The procedures used by extend-if-consistent to manipulate bindings are defined in section 4.4.4.8.

Patterns with dotted tails

If a pattern contains a dot followed by a pattern variable, the pattern variable matches the rest of the data list (rather than the next element of the data list), just as one would expect with the dotted-tail notation described in exercise 2.20. Although the pattern matcher we have just implemented doesn't look for dots, it does behave as we want. This is because the Lisp read primitive, which is used by query-driver-loop to read the query and represent it as a list structure, treats dots in a special way.

When read sees a dot, instead of making the next item be the next element of a list (the car of a cons whose cdr will be the rest of the list) it makes the next item be the cdr of the list structure. For example, the list structure produced by read for the pattern (computer ?type) could be constructed by evaluating the expression (cons 'computer (cons '?type '())), and that for (computer . ?type) could be constructed by evaluating the expression (cons 'computer '?type).

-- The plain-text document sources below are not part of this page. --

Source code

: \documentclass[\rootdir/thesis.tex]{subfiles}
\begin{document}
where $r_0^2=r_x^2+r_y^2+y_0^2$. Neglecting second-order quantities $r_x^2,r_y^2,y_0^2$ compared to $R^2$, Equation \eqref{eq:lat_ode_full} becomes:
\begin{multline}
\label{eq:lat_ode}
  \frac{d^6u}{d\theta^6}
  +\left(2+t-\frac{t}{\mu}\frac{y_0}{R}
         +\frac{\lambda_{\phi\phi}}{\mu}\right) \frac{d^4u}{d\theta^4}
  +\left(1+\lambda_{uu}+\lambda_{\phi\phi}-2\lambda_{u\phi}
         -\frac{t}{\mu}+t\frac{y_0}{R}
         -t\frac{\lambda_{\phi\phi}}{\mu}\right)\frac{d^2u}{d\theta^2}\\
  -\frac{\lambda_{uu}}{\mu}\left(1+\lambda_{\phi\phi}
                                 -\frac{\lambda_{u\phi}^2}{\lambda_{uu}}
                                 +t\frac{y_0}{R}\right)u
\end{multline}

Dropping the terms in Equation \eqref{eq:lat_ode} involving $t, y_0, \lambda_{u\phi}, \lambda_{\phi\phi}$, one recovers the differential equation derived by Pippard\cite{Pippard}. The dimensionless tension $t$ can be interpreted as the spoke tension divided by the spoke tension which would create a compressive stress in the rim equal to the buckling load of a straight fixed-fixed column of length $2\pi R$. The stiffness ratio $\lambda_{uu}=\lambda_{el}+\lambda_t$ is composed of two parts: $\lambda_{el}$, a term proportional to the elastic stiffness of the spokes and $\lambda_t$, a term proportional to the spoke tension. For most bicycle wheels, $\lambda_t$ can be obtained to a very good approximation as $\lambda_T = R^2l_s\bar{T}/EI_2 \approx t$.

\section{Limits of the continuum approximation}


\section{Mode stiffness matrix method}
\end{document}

Thus, as pattern-match recursively compares cars and cdrs of a data list and a pattern that had a dot, it eventually matches the variable after the dot (which is a cdr of the pattern) against a sublist of the data list, binding the variable to that list. For example, matching the pattern (computer . ?type) against (computer programmer trainee) will match ?type against the list (programmer trainee).

Rules and Unification

Apply-rules is the rule analog of find-assertions (section 4.4.4.3). It takes as input a pattern and a frame, and it forms a stream of extension frames by applying rules from the data base. Stream-flatmap maps apply-a-rule down the stream of possibly applicable rules (selected by fetch-rules, section 4.4.4.5) and combines the resulting streams of frames.

(define (apply-rules pattern frame) (stream-flatmap (lambda (rule) (apply-a-rule rule pattern frame)) (fetch-rules pattern frame)))

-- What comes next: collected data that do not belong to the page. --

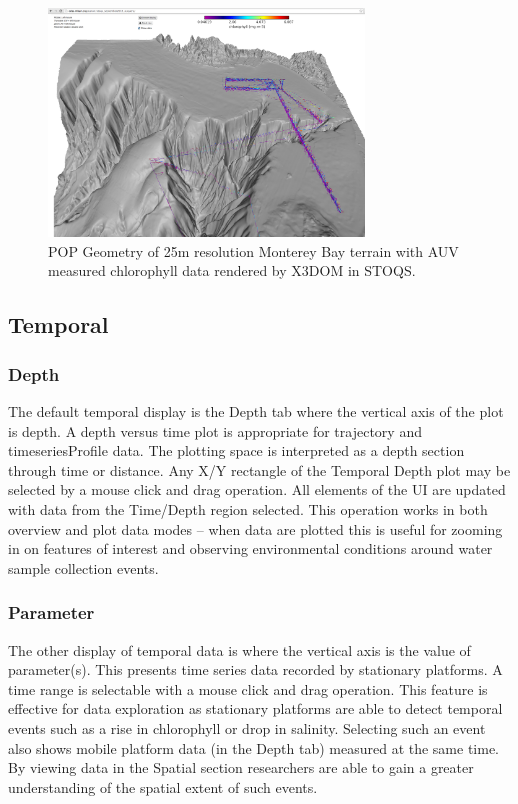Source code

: \documentclass[conference]{IEEEtran}
\begin{document}
\begin{figure}[htbp]
\centering
\includegraphics[width=3.3in]{Monterey25_lrauvs.png}
\caption{POP Geometry of 25m resolution Monterey Bay terrain with AUV measured chlorophyll data rendered by X3DOM in STOQS.}
\label{fig:Monterey25_lrauvs}
\end{figure}


\subsection{Temporal}

\subsubsection{Depth}
The default temporal display is the Depth tab where the vertical axis of the plot is depth. A depth versus time plot is appropriate for trajectory and timeseriesProfile data. The plotting space is interpreted as a depth section through time or distance. Any X/Y rectangle of the Temporal Depth plot may be selected by a mouse click and drag operation. All elements of the UI are updated with data from the Time/Depth region selected. This operation works in both overview and plot data modes -- when data are plotted this is useful for zooming in on features of interest and observing environmental conditions around water sample collection events.

\subsubsection{Parameter}
The other display of temporal data is where the vertical axis is the value of parameter(s). This presents time series data recorded by stationary platforms. A time range is selectable with a mouse click and drag operation. This feature is effective for data exploration as stationary platforms are able to detect temporal events such as a rise in chlorophyll or drop in salinity. Selecting such an event also shows mobile platform data (in the Depth tab) measured at the same time. By viewing data in the Spatial section researchers are able to gain a greater understanding of the spatial extent of such events.
\end{document}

Apply-a-rule applies rules using the method outlined in section 4.4.2. It first augments its argument frame by unifying the rule conclusion with the pattern in the given frame. If this succeeds, it evaluates the rule body in this new frame.

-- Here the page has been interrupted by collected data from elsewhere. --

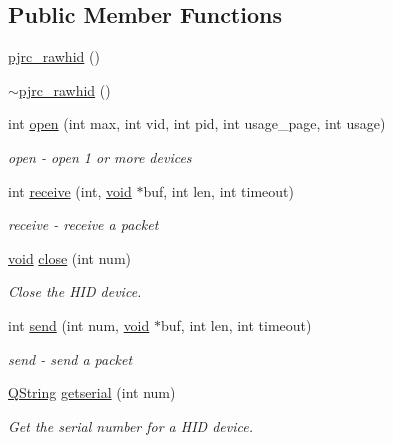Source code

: \subsection*{\-Public \-Member \-Functions}
\begin{DoxyCompactItemize}
\item 
\hyperlink{group___raw_h_i_d_plugin_gac45cb09ef64b6ae7d47e4d8a3a8ffdbe}{pjrc\-\_\-rawhid} ()
\item 
\hyperlink{group___raw_h_i_d_plugin_ga2ddf20ce0f573f8fdaae4134abe0c33f}{$\sim$pjrc\-\_\-rawhid} ()
\item 
int \hyperlink{group___raw_h_i_d_plugin_ga5ec309dd6bff41a84e52450d10db5fa7}{open} (int max, int vid, int pid, int usage\-\_\-page, int usage)
\begin{DoxyCompactList}\small\item\em open -\/ open 1 or more devices \end{DoxyCompactList}\item 
int \hyperlink{group___raw_h_i_d_plugin_gad2cd7d0625e39c7743d3bd814c5829d1}{receive} (int, \hyperlink{group___u_a_v_objects_plugin_ga444cf2ff3f0ecbe028adce838d373f5c}{void} $\ast$buf, int len, int timeout)
\begin{DoxyCompactList}\small\item\em receive -\/ receive a packet \end{DoxyCompactList}\item 
\hyperlink{group___u_a_v_objects_plugin_ga444cf2ff3f0ecbe028adce838d373f5c}{void} \hyperlink{group___raw_h_i_d_plugin_gaa8ef1b93b6d941b6213a87ccdcd45d91}{close} (int num)
\begin{DoxyCompactList}\small\item\em \-Close the \-H\-I\-D device. \end{DoxyCompactList}\item 
int \hyperlink{group___raw_h_i_d_plugin_gac3f9d785ee170f6331278e39c6f43c00}{send} (int num, \hyperlink{group___u_a_v_objects_plugin_ga444cf2ff3f0ecbe028adce838d373f5c}{void} $\ast$buf, int len, int timeout)
\begin{DoxyCompactList}\small\item\em send -\/ send a packet \end{DoxyCompactList}\item 
\hyperlink{group___u_a_v_objects_plugin_gab9d252f49c333c94a72f97ce3105a32d}{\-Q\-String} \hyperlink{group___raw_h_i_d_plugin_gad851d6feef1ebb7256895d5aab3ed3a4}{getserial} (int num)
\begin{DoxyCompactList}\small\item\em \-Get the serial number for a \-H\-I\-D device. \end{DoxyCompactList}\end{DoxyCompactItemize}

Before any of this happens, however, the program renames all the variables in the rule with unique new names. The reason for this is to prevent the variables for different rule applications from becoming confused with each other. For instance, if two rules both use a variable named ?x, then each one may add a binding for ?x to the frame when it is applied. These two ?x's have nothing to do with each other, and we should not be fooled into thinking that the two bindings must be consistent. Rather than rename variables, we could devise a more clever environment structure; however, the renaming approach we have chosen here is the most straightforward, even if not the most efficient. (See exercise 4.79.) Here is the apply-a-rule procedure:

(define (apply-a-rule rule query-pattern query-frame) (let ((clean-rule (rename-variables-in rule))) (let ((unify-result (unify-match query-pattern (conclusion clean-rule) query-frame))) (if (eq? unify-result 'failed) the-empty-stream (qeval (rule-body clean-rule) (singleton-stream unify-result))))))

The selectors rule-body and conclusion that extract parts of a rule are defined in section 4.4.4.7.

We generate unique variable names by associating a unique identifier (such as a number) with each rule application and combining this identifier with the original variable names. For example, if the rule-application identifier is 7, we might change each ?x in the rule to ?x-7 and each ?y in the rule to ?y-7. (Make-new-variable and new-rule-application-id are included with the syntax procedures in section 4.4.4.7.)

(define (rename-variables-in rule) (let ((rule-application-id (new-rule-application-id))) (define (tree-walk exp) (cond ((var? exp) (make-new-variable exp rule-application-id)) ((pair? exp) (cons (tree-walk (car exp)) (tree-walk (cdr exp)))) (else exp))) (tree-walk rule)))

The unification algorithm is implemented as a procedure that takes as inputs two patterns and a frame and returns either the extended frame or the symbol failed. The unifier is like the pattern matcher except that it is symmetrical -- variables are allowed on both sides of the match. Unify-match is basically the same as pattern-match, except that there is extra code (marked "***" below) to handle the case where the object on the right side of the match is a variable.

(define (unify-match p1 p2 frame) (cond ((eq? frame 'failed) 'failed) ((equal? p1 p2) frame) ((var? p1) (extend-if-possible p1 p2 frame)) ((var? p2) (extend-if-possible p2 p1 frame)) ; *** ((and (pair? p1) (pair? p2)) (unify-match (cdr p1) (cdr p2) (unify-match (car p1) (car p2) frame))) (else 'failed)))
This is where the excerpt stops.